On Family Therapy Training in Psychiatric Education: A Recent Trainee's Perspective
Australian and New Zealand Journal of Family Therapy
Published online on April 05, 2016
Abstract
Family therapy has been labelled a neglected core competency of psychiatric residency training programs. Several models of effective integration into training in both general and child and adolescent psychiatry have been proposed, yet the restraint exhibited in educational guidelines to guide developed family therapy programming results in varied trainee experiences. This perspective piece offers the narrative of a trainee's progression through one educational program that offered a generous elective engagement with family therapy. This piece intends to complement in an original manner the existing literature supporting family therapy training for psychiatric trainees that are usually authored by senior clinicians and/or established proponents of family therapy.
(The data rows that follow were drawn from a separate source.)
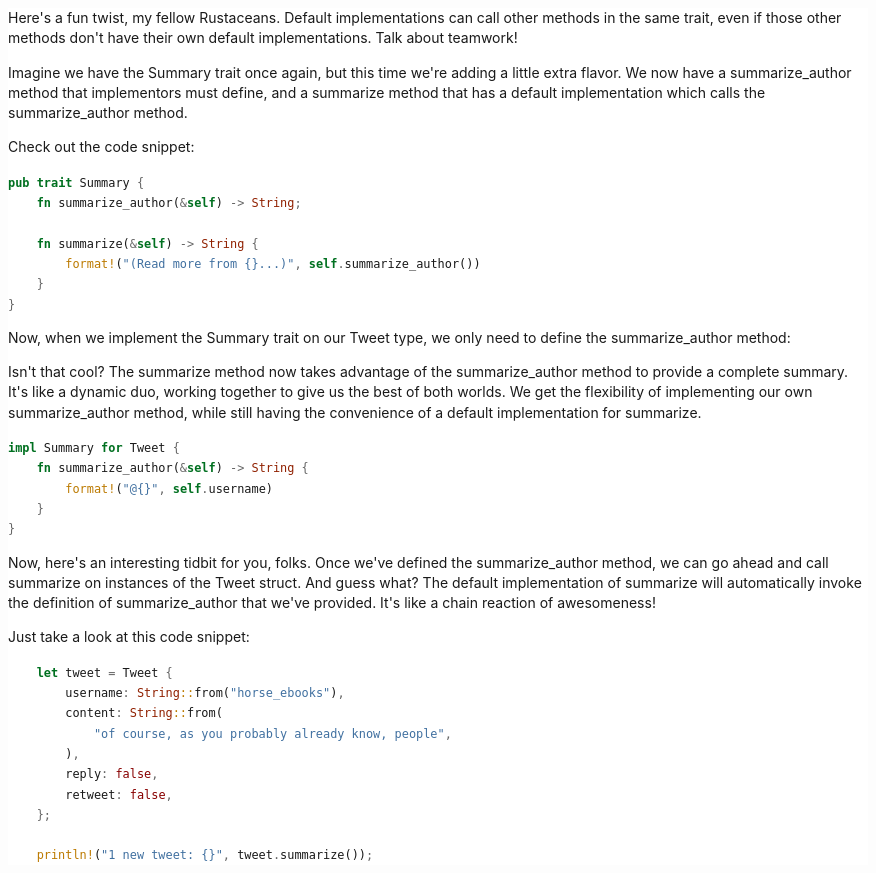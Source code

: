 Here's a fun twist, my fellow Rustaceans. Default implementations can call other
methods in the same trait, even if those other methods don't have their own
default implementations. Talk about teamwork!

Imagine we have the Summary trait once again, but this time we're adding a
little extra flavor. We now have a summarize_author method that implementors
must define, and a summarize method that has a default implementation which
calls the summarize_author method.

Check out the code snippet:

```rust
pub trait Summary {
    fn summarize_author(&self) -> String;

    fn summarize(&self) -> String {
        format!("(Read more from {}...)", self.summarize_author())
    }
}
```

Now, when we implement the Summary trait on our Tweet type, we only need to
define the summarize_author method:

Isn't that cool? The summarize method now takes advantage of the
summarize_author method to provide a complete summary. It's like a dynamic duo,
working together to give us the best of both worlds. We get the flexibility of
implementing our own summarize_author method, while still having the convenience
of a default implementation for summarize.

```rust
impl Summary for Tweet {
    fn summarize_author(&self) -> String {
        format!("@{}", self.username)
    }
}
```

Now, here's an interesting tidbit for you, folks. Once we've defined the
summarize_author method, we can go ahead and call summarize on instances of the
Tweet struct. And guess what? The default implementation of summarize will
automatically invoke the definition of summarize_author that we've provided.
It's like a chain reaction of awesomeness!

Just take a look at this code snippet:

```rust
    let tweet = Tweet {
        username: String::from("horse_ebooks"),
        content: String::from(
            "of course, as you probably already know, people",
        ),
        reply: false,
        retweet: false,
    };

    println!("1 new tweet: {}", tweet.summarize());
```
The program described in this piece is an American model that entailed mandatory seminar didactics with elective active case involvement and clinical supervision. The author's three‐year engagement with a family consisting of a young man diagnosed with schizophrenia and his mother, who comprised the active case component, is presented with a description of how both the family and the clinician developed through the process. The conclusion comments upon how this work facilitated ongoing work with severely disturbed children and their families upon the trainee's graduation to serve as a unit attending on a child and adolescent psychiatry acute inpatient service. This piece illustrates in a personal narrative the importance of family therapy training to the contemporary graduate and recommends greater immersion for psychiatric trainees in this modality.